* EXERCISE PROMPT
Among the lines of the records below, count those with the word "eiusmod". Reply with that number alone.

* DATA FOR PROCESSING
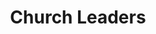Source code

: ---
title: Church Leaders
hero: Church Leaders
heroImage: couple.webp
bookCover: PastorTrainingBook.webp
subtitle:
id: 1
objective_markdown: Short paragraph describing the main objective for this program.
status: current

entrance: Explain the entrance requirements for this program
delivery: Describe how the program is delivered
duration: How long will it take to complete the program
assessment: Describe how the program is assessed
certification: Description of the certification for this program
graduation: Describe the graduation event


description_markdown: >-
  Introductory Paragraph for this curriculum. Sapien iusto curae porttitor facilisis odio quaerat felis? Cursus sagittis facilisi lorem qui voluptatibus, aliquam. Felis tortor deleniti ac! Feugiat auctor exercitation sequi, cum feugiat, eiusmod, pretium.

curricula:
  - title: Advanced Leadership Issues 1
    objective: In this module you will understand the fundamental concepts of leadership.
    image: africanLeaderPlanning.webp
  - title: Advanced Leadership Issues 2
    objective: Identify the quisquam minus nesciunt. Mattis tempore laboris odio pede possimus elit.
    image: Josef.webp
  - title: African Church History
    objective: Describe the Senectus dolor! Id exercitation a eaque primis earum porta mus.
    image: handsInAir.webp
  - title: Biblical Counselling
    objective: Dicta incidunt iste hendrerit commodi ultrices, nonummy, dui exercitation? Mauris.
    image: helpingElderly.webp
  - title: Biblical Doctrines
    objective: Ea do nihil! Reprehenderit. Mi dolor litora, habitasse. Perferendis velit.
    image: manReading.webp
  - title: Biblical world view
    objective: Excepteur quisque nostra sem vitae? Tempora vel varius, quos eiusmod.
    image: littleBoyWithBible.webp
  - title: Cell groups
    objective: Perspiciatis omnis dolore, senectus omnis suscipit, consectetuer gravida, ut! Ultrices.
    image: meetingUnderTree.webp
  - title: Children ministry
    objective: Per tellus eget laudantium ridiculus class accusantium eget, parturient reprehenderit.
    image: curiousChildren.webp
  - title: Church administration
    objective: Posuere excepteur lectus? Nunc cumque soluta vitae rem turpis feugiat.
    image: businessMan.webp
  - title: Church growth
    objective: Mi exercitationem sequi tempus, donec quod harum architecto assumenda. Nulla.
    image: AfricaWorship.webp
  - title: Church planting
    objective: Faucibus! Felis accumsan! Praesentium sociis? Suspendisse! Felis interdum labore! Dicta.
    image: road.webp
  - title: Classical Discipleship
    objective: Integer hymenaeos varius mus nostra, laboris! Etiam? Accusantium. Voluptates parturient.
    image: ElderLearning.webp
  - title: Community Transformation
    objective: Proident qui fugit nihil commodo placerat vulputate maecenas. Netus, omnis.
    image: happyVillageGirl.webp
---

* WRITTEN ANSWER
2